A GPU-accelerated library containing highly optimized building blocks and an execution engine for data processing to accelerate deep learning training and inference applications.
https://docs.nvidia.com/deeplearning/dali/user-guide/docs/index.html
Apache License 2.0
5.16k stars 622 forks source link

Pythonic FITS reader #1273

Open mrocklin opened 5 years ago

mrocklin commented 5 years ago

I'm copying over an issue from https://github.com/rapidsai/cudf/issues/2821 by @profjsb . Hopefully this is in-scope for DALI.

This is a request for a GPU FITS reader. Such a reader will be a welcomed and critical component as the community starts to transition data pipelines from CPU- to GPU-centric workflows.

The common image exchange format in astronomy is FITS (Flexible Image Transport System) and there are well-supported CPU-centric packages for reading (and writing) FITS, such as PyFITS (https://pythonhosted.org/pyfits/) and astropy.io (https://docs.astropy.org/en/stable/io/fits/). As part of many data pipelines, it is common to read FITS files from disk, combine and manipulate the images/spectra (as operations on numpy arrays, e.g.), and then write the results back to disk. The reduction pipeline pypeit (https://github.com/pypeit/PypeIt/tree/master/pypeit) is a good example package to see the end-to-end manipulation of FITS files for science.

With the relatively recent introduction of neural network-based steps for astronomical image processing (e.g., we have a package called deepCR, https://github.com/profjsb/deepCR, https://arxiv.org/abs/1907.09500) the best practice when wanting to use GPUs currently is to read FITS data from disk, push the data to a GPU Tensor in pytorch, apply machine learning models, then convert the Tensor back to a CPU-based numpy array. This roundtrip adds overhead. We'd like to be able to read FITS files directly to a GPU Tensor in pytorch (and the like). Of course writing FITS files directly from GPU Tensors would be a next step.

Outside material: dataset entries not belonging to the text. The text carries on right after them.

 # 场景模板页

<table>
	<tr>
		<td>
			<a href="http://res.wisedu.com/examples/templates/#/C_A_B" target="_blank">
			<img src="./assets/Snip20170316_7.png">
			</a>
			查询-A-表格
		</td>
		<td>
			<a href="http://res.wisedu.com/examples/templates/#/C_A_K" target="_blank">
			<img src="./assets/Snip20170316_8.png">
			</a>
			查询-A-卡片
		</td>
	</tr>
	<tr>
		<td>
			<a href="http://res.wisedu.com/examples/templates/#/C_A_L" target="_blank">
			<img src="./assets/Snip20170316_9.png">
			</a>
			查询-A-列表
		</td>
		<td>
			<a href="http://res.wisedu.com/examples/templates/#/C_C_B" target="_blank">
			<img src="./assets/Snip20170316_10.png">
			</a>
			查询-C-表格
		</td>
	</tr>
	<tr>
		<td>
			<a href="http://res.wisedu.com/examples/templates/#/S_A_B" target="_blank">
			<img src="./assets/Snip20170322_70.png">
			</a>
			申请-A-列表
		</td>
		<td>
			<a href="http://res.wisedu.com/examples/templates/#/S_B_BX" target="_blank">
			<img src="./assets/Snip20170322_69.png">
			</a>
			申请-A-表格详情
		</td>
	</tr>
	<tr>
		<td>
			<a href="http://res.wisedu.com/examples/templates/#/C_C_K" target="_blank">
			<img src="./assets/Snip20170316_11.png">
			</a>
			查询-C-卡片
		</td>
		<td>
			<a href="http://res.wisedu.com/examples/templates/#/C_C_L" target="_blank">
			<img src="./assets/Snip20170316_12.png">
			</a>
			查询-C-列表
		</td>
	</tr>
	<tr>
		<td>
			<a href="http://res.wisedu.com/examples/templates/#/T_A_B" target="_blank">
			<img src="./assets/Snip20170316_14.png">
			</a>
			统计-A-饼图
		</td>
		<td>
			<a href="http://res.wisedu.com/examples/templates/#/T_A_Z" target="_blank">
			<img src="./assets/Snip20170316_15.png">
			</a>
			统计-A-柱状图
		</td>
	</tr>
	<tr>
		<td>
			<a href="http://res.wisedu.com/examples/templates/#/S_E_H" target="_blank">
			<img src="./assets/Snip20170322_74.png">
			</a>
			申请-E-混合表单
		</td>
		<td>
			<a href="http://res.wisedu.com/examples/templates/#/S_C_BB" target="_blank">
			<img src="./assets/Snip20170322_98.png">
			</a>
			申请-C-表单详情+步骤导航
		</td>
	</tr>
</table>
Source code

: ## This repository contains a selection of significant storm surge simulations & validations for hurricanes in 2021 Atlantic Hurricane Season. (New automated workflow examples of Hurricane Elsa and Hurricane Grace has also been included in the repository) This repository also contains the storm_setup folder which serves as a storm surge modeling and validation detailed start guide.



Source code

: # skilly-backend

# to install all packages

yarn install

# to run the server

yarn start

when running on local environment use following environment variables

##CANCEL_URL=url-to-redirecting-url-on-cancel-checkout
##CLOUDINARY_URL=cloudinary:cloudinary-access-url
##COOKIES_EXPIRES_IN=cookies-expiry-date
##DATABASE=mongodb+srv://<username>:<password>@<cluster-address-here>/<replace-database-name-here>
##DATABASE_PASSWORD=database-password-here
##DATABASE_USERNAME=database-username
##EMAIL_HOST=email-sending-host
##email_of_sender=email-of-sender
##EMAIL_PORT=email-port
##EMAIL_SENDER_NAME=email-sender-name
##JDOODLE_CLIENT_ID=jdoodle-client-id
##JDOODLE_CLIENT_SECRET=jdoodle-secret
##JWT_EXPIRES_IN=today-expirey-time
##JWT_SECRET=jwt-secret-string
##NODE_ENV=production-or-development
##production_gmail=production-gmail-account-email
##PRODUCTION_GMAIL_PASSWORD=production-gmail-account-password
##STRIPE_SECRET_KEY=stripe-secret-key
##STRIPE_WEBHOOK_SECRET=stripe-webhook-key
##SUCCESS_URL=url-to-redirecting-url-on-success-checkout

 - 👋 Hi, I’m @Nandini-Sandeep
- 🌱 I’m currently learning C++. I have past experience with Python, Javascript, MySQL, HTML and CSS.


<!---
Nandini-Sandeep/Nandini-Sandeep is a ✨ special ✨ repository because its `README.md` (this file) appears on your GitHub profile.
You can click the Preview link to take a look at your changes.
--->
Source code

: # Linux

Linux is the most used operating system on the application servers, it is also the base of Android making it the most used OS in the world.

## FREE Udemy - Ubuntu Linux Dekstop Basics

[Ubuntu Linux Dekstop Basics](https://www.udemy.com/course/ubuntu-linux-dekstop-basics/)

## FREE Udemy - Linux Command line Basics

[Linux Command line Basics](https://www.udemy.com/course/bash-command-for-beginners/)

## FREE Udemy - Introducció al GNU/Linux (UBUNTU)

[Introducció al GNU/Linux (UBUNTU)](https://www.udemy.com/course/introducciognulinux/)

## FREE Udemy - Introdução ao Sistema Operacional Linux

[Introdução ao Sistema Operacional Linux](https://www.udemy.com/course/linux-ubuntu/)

If a FITS reader is developed that can easily lead to the construction of a tensor variable on the GPU, this will open up our community to develop entirely GPU-based image processing pipelines. Much of our manipulations on images are very amenable to the massive parallelism afforded by GPUs. As someone leading an astronomy-meets-machine-learning group at UC Berkeley, I'm personally excited about this as we start to make use of GPU-based clusters, such as the new "Perlmutter" system at NERSC (https://www.nersc.gov/systems/perlmutter/).

cc @profjsb @datametrician @jakirkham

awolant commented 5 years ago

Hi, thanks for the question.

We will look into this.

rcthomas commented 3 years ago

Hi there, I was wondering if there might be a status update on this issue?

JanuszL commented 3 years ago

Hi @rcthomas,

I'm sorry to say but this is not on our mid-term roadmap. However, if there is anyone in the community willing to contribute such functionality we would be more than happy to support such an effort.

JanuszL commented 10 months ago

Hi @mrocklin,

There is an experimental support added, please check the fits reader that is available now.